What is The National Childhood Vaccine Injury Act of 1986? The VICP is a Federal “no-fault” system designed to compensate individuals or families of individuals, who have been injured by covered childhood vaccines, whether administered in the private or public sector. The U.S. Court of Federal Claims decides who will be paid.
The National Vaccine Injury Compensation Program (VICP) was established to ensure an adequate supply of vaccines, stabilize vaccine costs, and establish and maintain an accessible and efficient forum for individuals found to be injured by certain vaccines. The VICP is a no-fault alternative to the traditional tort system for resolving vaccine injury claims that provides compensation to people found to be injured by certain vaccines. The U. S. Court of Federal Claims decides who will be paid. Three Federal government offices have a role in the VICP:
- the U.S. Department of Health and Human Services (HHS);
- the U.S. Department of Justice (DOJ); and
- the U.S. Court of Federal Claims (the Court).

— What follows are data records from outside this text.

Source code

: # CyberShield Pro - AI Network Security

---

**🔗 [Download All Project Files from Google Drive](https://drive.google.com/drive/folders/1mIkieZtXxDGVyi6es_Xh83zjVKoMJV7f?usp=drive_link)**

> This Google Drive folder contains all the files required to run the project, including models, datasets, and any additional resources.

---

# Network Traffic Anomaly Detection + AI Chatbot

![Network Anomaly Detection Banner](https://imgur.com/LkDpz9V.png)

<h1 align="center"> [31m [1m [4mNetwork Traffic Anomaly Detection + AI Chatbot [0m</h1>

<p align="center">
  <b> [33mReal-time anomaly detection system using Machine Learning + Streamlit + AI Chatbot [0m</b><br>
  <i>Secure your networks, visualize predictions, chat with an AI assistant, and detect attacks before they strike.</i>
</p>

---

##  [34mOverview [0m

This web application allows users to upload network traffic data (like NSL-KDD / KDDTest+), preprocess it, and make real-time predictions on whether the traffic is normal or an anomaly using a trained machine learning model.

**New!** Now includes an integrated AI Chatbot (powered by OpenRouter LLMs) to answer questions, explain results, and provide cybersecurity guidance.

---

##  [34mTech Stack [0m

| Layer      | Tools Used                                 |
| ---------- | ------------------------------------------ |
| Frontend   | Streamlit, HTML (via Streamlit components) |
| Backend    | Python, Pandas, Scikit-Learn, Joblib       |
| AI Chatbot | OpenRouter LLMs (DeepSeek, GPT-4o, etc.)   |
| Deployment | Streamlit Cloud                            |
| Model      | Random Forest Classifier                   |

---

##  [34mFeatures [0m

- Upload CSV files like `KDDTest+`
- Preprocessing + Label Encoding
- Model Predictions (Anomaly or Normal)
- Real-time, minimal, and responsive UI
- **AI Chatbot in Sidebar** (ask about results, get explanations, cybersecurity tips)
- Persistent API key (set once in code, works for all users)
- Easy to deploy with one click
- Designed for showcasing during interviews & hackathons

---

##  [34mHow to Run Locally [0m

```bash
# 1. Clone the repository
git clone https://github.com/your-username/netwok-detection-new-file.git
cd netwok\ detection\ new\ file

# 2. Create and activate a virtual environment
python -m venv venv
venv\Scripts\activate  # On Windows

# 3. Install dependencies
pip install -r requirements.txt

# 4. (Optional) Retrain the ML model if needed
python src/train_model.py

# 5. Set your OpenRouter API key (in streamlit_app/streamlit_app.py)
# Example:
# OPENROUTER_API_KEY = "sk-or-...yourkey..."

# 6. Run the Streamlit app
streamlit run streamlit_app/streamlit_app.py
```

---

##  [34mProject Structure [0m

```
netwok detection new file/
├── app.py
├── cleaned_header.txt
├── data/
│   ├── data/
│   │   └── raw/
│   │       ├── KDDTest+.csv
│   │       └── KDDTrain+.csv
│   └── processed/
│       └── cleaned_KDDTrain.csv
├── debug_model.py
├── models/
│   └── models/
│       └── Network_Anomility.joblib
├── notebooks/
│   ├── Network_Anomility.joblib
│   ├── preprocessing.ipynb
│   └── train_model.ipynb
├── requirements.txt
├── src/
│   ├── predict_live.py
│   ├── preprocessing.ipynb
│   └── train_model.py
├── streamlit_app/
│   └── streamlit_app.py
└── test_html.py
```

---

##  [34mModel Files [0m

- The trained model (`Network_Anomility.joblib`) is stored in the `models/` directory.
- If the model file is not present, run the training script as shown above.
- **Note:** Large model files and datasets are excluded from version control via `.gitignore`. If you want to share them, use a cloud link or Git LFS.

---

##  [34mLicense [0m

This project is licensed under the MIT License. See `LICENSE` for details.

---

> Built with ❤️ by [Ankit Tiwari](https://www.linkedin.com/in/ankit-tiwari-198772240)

How does the National Vaccine Injury Compensation Program (VICP) work? The VICP is administered by the Department of Health and Human Services (HHS), the Department of Justice (DOJ), and the U.S. Court of Federal Claims (Court). However, the Court makes the final decision as to whether claims are compensated and the amount of the award.
How does the claim process begin? To begin, a claim must be filed by or on the behalf of the individual thought to be injured by a vaccine covered by the VICP. A claim is started by filing a legal document called a petition that is prepared by you or your lawyer to request compensation under the VICP. Anyone who files a claim is called a petitioner. The only form required is the Court’s cover sheet for the claim. You may obtain a copy of the cover sheet and a sample claim by calling (202) 357-6400.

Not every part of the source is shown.